Myeolchi-bokkeum (Stir-fried Anchovies)
KOENKoreanSide dish⏱ 13 minEdit history

Myeolchi-bokkeum (Stir-fried Anchovies)

A classic Korean side dish of small dried anchovies tossed in a soy-and-syrup glaze. Dry-toast them first and add the syrup off the heat, and you get a savory-sweet banchan that stays crisp when cooled.

Ingredients

4servings
  • Dried small anchovies · stir-fry type100 g
  • Cooking oil1 tbsp
  • Minced garlic0.5 tsp
  • Green chili · optional, sliced1
  • Sesame seeds1 tsp
  • Nuts (almonds/walnuts) · optional2 tbsp
  • Sauce
  • Soy sauce1 tbsp
  • Mirin1 tbsp
  • Oligo syrup (or corn syrup)1.5 tbsp
  • Sugar0.5 tbsp
  • Sesame oil1 tsp

Steps

  1. Toast the anchovies in a dry pan over low heat 1–2 minutes to drive off moisture and any fishy smell (no oil).
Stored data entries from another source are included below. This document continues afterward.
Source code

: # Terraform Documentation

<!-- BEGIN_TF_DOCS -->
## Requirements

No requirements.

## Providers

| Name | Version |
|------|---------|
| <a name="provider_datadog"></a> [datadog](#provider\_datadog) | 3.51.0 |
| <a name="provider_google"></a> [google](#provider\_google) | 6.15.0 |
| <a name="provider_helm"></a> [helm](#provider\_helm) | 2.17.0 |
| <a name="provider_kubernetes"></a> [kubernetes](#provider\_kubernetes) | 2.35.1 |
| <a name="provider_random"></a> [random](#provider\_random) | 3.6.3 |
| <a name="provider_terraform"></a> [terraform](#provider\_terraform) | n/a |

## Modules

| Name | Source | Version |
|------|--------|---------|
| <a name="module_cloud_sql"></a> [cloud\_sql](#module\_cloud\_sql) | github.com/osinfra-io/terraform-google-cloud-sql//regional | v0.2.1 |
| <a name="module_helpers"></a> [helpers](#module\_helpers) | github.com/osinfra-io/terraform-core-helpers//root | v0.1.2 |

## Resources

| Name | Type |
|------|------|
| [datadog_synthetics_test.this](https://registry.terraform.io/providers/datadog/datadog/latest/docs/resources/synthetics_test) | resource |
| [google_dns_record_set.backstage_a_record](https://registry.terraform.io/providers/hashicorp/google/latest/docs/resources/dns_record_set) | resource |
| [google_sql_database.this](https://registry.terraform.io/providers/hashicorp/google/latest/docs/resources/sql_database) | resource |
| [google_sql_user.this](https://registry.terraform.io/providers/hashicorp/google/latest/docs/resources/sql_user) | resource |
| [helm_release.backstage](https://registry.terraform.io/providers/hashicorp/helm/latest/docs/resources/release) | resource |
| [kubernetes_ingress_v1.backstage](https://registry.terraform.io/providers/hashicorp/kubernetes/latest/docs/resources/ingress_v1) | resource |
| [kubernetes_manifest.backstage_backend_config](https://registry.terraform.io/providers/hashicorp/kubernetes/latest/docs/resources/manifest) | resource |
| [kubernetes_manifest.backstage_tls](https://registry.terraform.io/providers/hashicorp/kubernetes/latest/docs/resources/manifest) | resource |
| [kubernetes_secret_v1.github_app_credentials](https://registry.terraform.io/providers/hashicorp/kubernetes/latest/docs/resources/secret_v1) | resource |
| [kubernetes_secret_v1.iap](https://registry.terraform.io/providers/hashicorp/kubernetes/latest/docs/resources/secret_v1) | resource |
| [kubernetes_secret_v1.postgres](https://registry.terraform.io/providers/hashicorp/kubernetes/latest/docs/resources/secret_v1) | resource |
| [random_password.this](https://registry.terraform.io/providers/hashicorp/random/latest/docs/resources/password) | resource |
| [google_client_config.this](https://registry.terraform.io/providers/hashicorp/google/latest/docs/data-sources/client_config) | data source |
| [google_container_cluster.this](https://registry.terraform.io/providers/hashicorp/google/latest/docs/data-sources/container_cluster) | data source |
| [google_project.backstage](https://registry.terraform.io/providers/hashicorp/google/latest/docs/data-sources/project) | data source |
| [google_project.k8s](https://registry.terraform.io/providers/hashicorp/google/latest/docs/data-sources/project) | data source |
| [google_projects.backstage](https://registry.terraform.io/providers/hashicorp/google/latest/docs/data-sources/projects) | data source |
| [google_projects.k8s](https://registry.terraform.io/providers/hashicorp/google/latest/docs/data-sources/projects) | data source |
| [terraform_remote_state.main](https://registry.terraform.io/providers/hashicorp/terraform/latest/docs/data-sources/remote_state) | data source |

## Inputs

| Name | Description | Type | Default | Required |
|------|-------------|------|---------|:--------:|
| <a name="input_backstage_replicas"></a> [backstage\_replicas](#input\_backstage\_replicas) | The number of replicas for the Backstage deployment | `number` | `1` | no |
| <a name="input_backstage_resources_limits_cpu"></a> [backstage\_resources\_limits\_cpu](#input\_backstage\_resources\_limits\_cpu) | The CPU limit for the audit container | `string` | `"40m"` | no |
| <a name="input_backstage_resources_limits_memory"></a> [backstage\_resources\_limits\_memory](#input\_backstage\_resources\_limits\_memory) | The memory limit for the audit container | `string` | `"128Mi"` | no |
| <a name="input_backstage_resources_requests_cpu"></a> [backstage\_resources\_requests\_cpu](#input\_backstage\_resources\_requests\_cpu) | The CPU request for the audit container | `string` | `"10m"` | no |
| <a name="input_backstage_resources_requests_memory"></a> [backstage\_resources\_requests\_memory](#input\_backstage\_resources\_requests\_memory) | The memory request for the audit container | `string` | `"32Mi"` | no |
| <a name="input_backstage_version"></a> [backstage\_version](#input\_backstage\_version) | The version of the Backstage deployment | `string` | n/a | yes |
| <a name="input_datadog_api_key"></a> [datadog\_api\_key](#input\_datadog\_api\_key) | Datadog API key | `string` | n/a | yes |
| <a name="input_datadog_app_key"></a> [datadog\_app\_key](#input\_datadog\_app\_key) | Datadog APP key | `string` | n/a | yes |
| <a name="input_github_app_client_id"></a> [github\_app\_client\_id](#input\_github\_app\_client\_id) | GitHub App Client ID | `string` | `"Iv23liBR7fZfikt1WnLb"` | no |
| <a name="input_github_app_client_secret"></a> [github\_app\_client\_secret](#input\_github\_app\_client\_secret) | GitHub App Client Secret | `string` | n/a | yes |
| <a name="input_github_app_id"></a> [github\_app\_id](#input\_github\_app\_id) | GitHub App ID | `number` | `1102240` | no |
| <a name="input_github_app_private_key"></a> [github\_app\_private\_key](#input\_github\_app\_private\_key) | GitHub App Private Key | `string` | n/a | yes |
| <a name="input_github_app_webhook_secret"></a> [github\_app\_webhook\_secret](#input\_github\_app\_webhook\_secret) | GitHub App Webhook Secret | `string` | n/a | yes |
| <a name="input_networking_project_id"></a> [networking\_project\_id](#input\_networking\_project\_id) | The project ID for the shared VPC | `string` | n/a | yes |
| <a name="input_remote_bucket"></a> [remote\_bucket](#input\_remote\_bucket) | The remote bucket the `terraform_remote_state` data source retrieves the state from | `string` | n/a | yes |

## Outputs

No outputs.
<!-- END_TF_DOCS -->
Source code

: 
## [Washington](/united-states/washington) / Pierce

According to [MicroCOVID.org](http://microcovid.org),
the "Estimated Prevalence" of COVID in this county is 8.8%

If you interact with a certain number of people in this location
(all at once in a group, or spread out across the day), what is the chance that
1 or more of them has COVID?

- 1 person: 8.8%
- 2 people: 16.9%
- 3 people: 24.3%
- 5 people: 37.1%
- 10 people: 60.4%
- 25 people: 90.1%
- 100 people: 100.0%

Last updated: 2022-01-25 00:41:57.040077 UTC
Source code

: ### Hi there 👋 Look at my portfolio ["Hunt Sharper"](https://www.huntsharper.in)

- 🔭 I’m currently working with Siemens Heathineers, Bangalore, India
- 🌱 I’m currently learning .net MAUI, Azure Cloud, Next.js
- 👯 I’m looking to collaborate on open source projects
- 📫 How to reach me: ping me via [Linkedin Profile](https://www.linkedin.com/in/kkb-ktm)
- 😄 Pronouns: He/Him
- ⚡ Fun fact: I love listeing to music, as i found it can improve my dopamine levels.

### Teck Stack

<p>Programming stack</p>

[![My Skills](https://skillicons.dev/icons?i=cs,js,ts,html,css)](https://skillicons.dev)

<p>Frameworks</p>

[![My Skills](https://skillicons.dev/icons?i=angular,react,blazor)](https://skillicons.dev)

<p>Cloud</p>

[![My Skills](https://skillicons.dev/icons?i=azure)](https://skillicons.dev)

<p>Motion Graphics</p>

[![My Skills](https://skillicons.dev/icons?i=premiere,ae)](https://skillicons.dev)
Sift out crumbs for a cleaner result.

    ⏲ 2 min
  2. Set the anchovies aside; add oil and garlic to the pan and gently bloom over low heat.

    ⏲ 1 min
  3. Add the soy sauce, mirin, and sugar and let it bubble briefly into a sauce (hold the syrup).

    ⏲ 1 min
  4. Lower the heat, add the anchovies (and nuts), and toss quickly to coat evenly.

    ⏲ 2 min
  5. Off the heat, stir in the syrup, sesame oil, and sesame seeds (adding off-heat keeps them from hardening). Add chili now too.

    ⏲ 1 min
  6. Spread out to cool — they crisp up as they cool. Store in an airtight container as a side dish.

    ⏲ 1 min

Tips & Variations

Variations

  • With nuts: Add almonds or walnuts for crunch and richness.
  • Spicy: Add gochujang or chili flakes for heat.
  • Kkwari-gochu: Use larger anchovies with shishito peppers for a different texture.
  • Soy-only: Cut the sugar for a savory, less-sweet version.

Tips

  • Dry-toast the anchovies first to remove moisture and fishy smell — this is key.
  • Add the syrup and sesame oil off the heat so they don't harden when cooled.
  • Reduce the sauce briefly before adding the anchovies so it coats evenly.
  • Spread out to cool so they don't clump and turn crisp.
  • Work fast over low heat — long cooking burns them.